Część analityków jest zdziwiona zachowaniem kursu komórkowej sieci. – Uważam spadki za nadmierne – mówi Konrad Księżopolski, szef analityków w Haitong Banku. W jego ocenie wyniki są w dużej mierze zgodne z oczekiwaniami.
Natomiast Marcin Nowak, analityk Ipopema (biuro wyceniło papiery Play najniżej już w ub.r. przy okazji IPO) ocenił natomiast dane Play negatywnie.
Najmocniej papiery taniały około godziny 10.20, w trakcie telekonferencji zarządu z analitykami.

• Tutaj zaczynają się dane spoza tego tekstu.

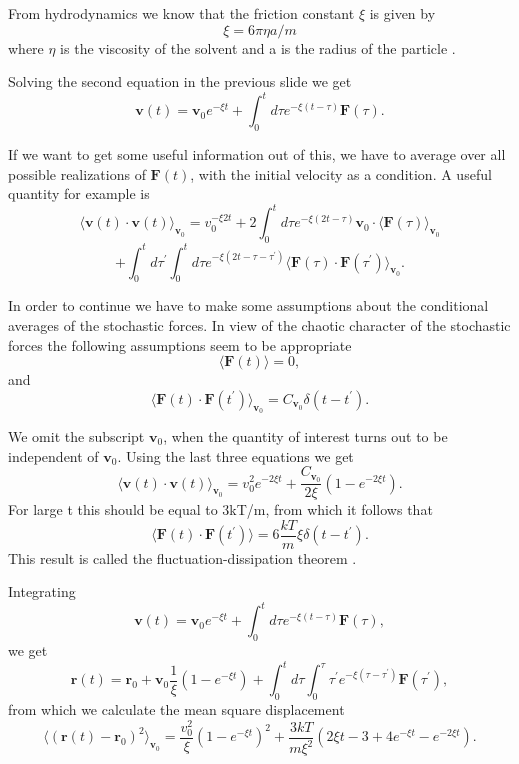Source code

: \documentclass[%
oneside,                 %
final,                   %
10pt]{article}
\begin{document}
\noindent
From hydrodynamics  we know that the friction constant  $\xi$ is given by
\[
\xi =6\pi \eta a/m 
\]
where $\eta$ is the viscosity  of the solvent and a is the radius of the particle .

Solving the second equation in the previous slide we get 
\[
\mathbf{v}(t)=\mathbf{v}_{0}e^{-\xi t}+\int_{0}^{t}d\tau e^{-\xi (t-\tau )}\mathbf{F }(\tau ). 
\]

If we want to get some useful information out of this, we have to average over all possible realizations of 
$\mathbf{F}(t)$, with the initial velocity as a condition. A useful quantity for example is
\[ 
\langle \mathbf{v}(t)\cdot \mathbf{v}(t)\rangle_{\mathbf{v}_{0}}=v_{0}^{-\xi 2t}
+2\int_{0}^{t}d\tau e^{-\xi (2t-\tau)}\mathbf{v}_{0}\cdot \langle \mathbf{F}(\tau )\rangle_{\mathbf{v}_{0}}
\]
\[  	  	
 +\int_{0}^{t}d\tau ^{\prime }\int_{0}^{t}d\tau e^{-\xi (2t-\tau -\tau ^{\prime })}
\langle \mathbf{F}(\tau )\cdot \mathbf{F}(\tau ^{\prime })\rangle_{ \mathbf{v}_{0}}.
\]

In order to continue we have to make some assumptions about the conditional averages of the stochastic forces. 
In view of the chaotic character of the stochastic forces the following 
assumptions seem to be appropriate
\[ 
\langle \mathbf{F}(t)\rangle=0, 
\]
and
\[
\langle \mathbf{F}(t)\cdot \mathbf{F}(t^{\prime })\rangle_{\mathbf{v}_{0}}=  C_{\mathbf{v}_{0}}\delta (t-t^{\prime }).
\] 	

We omit the subscript $\mathbf{v}_{0}$, when the quantity of interest turns out to be independent of $\mathbf{v}_{0}$. Using the last three equations we get
 \[
\langle \mathbf{v}(t)\cdot \mathbf{v}(t)\rangle_{\mathbf{v}_{0}}=v_{0}^{2}e^{-2\xi t}+\frac{C_{\mathbf{v}_{0}}}{2\xi }(1-e^{-2\xi t}).
\]
For large t this should be equal to 3kT/m, from which it follows that
\[
\langle \mathbf{F}(t)\cdot \mathbf{F}(t^{\prime })\rangle =6\frac{kT}{m}\xi \delta (t-t^{\prime }). 
\]
This result is called the fluctuation-dissipation theorem .

Integrating 
 \[ 
\mathbf{v}(t)=\mathbf{v}_{0}e^{-\xi t}+\int_{0}^{t}d\tau e^{-\xi (t-\tau )}\mathbf{F }(\tau ), 
\] 
we get
\[
\mathbf{r}(t)=\mathbf{r}_{0}+\mathbf{v}_{0}\frac{1}{\xi }(1-e^{-\xi t})+
\int_0^td\tau \int_0^{\tau}\tau ^{\prime } e^{-\xi (\tau -\tau ^{\prime })}\mathbf{F}(\tau ^{\prime }), 
\]
from which we calculate the mean square displacement 
\[
\langle ( \mathbf{r}(t)-\mathbf{r}_{0})^{2}\rangle _{\mathbf{v}_{0}}=\frac{v_0^2}{\xi}(1-e^{-\xi t})^{2}+\frac{3kT}{m\xi ^{2}}(2\xi t-3+4e^{-\xi t}-e^{-2\xi t}). 
\]
\end{document}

Walor kosztował wówczas o prawie 8,6 proc. mniej niż w poniedziałek: 26,06 zł. O godzinie 11.18 spadek wynosił już tylko 3,5 proc.

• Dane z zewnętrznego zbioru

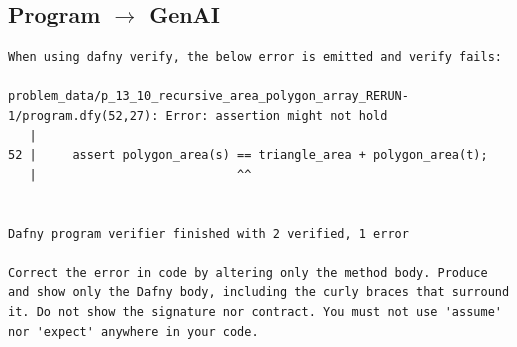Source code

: \documentclass{article}
\begin{document}
\subsection*{Program $\rightarrow$ GenAI}
\begin{lstlisting}
When using dafny verify, the below error is emitted and verify fails:

problem_data/p_13_10_recursive_area_polygon_array_RERUN-1/program.dfy(52,27): Error: assertion might not hold
   |
52 |     assert polygon_area(s) == triangle_area + polygon_area(t);
   |                            ^^


Dafny program verifier finished with 2 verified, 1 error

Correct the error in code by altering only the method body. Produce and show only the Dafny body, including the curly braces that surround it. Do not show the signature nor contract. You must not use 'assume' nor 'expect' anywhere in your code.
\end{lstlisting}
\end{document}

Przebieg telekonferencji z prezesem Joergenem Bang-Jensenem i odpowiedzialnym za finanse Holgerem Puchertem pokazuje, że analitycy mają wątpliwości, czy Play Communications osiągnie cele zapowiedziane w średnioterminowej prognozie, w tym dotyczące wypłaty dywidendy.

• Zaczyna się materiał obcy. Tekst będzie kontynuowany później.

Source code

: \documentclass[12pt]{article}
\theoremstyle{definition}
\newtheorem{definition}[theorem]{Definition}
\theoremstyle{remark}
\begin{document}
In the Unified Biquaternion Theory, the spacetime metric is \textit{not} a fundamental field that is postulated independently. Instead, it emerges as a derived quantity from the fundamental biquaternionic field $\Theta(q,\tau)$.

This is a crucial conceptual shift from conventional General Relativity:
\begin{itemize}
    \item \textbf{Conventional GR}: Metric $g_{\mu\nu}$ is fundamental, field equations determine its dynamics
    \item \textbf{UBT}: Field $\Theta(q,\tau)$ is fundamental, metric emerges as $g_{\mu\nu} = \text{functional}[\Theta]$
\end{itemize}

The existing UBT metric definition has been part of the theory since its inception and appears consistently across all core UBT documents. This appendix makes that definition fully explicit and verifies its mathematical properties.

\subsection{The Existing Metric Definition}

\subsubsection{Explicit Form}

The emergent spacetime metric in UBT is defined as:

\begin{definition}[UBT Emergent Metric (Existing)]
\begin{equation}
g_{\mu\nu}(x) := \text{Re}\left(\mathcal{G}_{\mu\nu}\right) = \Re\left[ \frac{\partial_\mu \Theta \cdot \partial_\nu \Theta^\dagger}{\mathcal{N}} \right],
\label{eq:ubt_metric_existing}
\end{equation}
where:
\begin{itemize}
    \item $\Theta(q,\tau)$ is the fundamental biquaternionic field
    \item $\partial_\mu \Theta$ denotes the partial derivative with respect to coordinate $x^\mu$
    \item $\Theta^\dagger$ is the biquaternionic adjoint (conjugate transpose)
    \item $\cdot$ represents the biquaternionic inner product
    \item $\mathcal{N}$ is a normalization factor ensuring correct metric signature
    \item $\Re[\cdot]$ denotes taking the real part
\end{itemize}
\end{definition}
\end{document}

Ze strony analityka JP Morgan pojawiły się pytania dotyczące konstrukcji planu motywacyjnego i jego uzależnienia od zachowania kursu wobec WIG20, trwałości składu zarządu po tym, jak rezygnację złożył prezes Bang-Jensen oraz możliwości pogodzenia inwestycji w sieć z wypłatą 650 mln zł akcjonariuszom w 2019 r..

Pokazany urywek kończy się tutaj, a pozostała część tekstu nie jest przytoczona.